NOAA-SWPC / IPE

Ionosphere Plasmasphere Electrodynamics Model
GNU General Public License v3.0
6 stars 10 forks source link

WAM-IPE issues on Phase 3 #11

Closed akubaryk closed 4 years ago

akubaryk commented 5 years ago

Having done no testing myself, this is from @wanghj2015 in NOAA-SWPC/WAM-IPE#334:

When the 'no_netcdf' version run on phase 3 with debug mode, it caught the error:

forrtl: error (73): floating divide by zero:
NEMS.x 0000000000621DD1 module_med_swpc_m 3233 module_MEDIATOR_SWPC_methods.f90
NEMS.x 0000000000616874 module_med_swpc_m 2960 module_MEDIATOR_SWPC_methods.f90

Or this line in module_MEDIATOR_SWPC_methods.F90:

        data_curr=data_prev*exp((hgt_prev-hgt_curr)/H_avg)
wanghj2015 commented 5 years ago

For phase 3 issue, using Raffaele’s suggestion for now:

You may just skip that line until we settle on a cleaner solution:

if (H_avg > 0) then data_curr=data_prev*exp((hgt_prev-hgt_curr)/H_avg) else data_curr=data_prev endif

And cycled runs on phase 3 started.

akubaryk commented 5 years ago

Fix has been incorporated into ipe_refactor_dev_wam with the latest commit.

rmontuoro commented 5 years ago

This problem is caused by WAM fields being imported with 0 values at the first coupling time step, and it occurs only in legacy code (newer code includes a sanity check).

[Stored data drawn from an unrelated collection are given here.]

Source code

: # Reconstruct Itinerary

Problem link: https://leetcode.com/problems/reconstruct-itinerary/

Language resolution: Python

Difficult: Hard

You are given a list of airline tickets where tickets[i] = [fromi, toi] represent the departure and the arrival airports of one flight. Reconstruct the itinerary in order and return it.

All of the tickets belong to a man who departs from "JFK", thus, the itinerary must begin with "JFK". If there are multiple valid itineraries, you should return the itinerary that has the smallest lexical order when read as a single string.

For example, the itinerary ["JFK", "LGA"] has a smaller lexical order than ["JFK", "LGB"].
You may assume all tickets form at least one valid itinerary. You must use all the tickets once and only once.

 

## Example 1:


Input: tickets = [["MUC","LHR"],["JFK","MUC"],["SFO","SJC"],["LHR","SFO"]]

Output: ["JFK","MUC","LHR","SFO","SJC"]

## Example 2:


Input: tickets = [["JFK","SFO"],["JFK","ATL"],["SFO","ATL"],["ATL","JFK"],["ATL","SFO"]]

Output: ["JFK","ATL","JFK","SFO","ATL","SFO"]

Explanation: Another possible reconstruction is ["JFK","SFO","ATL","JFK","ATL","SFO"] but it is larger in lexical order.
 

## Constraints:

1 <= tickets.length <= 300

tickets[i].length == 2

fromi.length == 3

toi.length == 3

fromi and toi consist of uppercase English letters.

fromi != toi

Regridding and interpolation/extrapolation should be skipped in the SWPC mediator for the first coupling time step, so the committed fix may not be necessary.

akubaryk commented 5 years ago

Apparently this only occurs when the GSM is compiled with debug flags, which aren't well supported. I'm inclined to revert ba7d9e9 and close this -- let me know if anybody has any thoughts, will go ahead with this plan later in the week if nobody objects.

wanghj2015 commented 5 years ago

Found that runs on phase produced 'NaN's in molecular ions. An example showing the zonal mean field of no+:

image

akubaryk commented 5 years ago

This isn't something specific to Phase 3, it's an issue with the WAM initial conditions. (On Phase 3) I swapped in some balanced WAM ICs we have that are labeled for 2015030100, changed the initialization date in the sigio/sfcio header to 2019060400, and after integrating for several hours, there are no NaNs in any of the IPE fields.

It's worth noting that there are no stability warnings from the GSM in my run, while they are present in abundance when starting with the DA-enabled WAM ICs. This strongly suggests that the imbalances created from the analysis increment are causing some issues within IPE. What the exact cause is needs further investigation.

wanghj2015 commented 5 years ago

@akubaryk It would be worthy to know what kind of "stability warnings"? Trying to figure it out. Would you mind to copy and paste some of them? Too many printouts to figure out what's trying to look for. Do you get 'NaN's also?

Could it be mismatch between WAM ICs and IPE ICs also? Do we need some new ICs for IPE that match the current season and solar activities?

These NaNs appear to be near the lower/inner flux-tubes?

akubaryk commented 5 years ago

No. The coupling is one-way, so IPE has nothing to do with the stability of WAM. I could use a September IC, too, and the result would be the same as long as the GSM portion is balanced.

grep for xvcn or nvcn in the output log.

I believe these warnings come from the vertical advection filter. If you look into NEMS/src/atmos/gsm/dyn/gfidi_hyb_gc.f (there are other gfidi* source files with these print statements, so without looking into it I'm not sure exactly which one it is), the print statement happens after a call to vcnhyb_gc (or vcnhyb_gc_h or vcnhyb_gchdp), and nvcn is listed in that subroutine as "integer number of points requiring filtering."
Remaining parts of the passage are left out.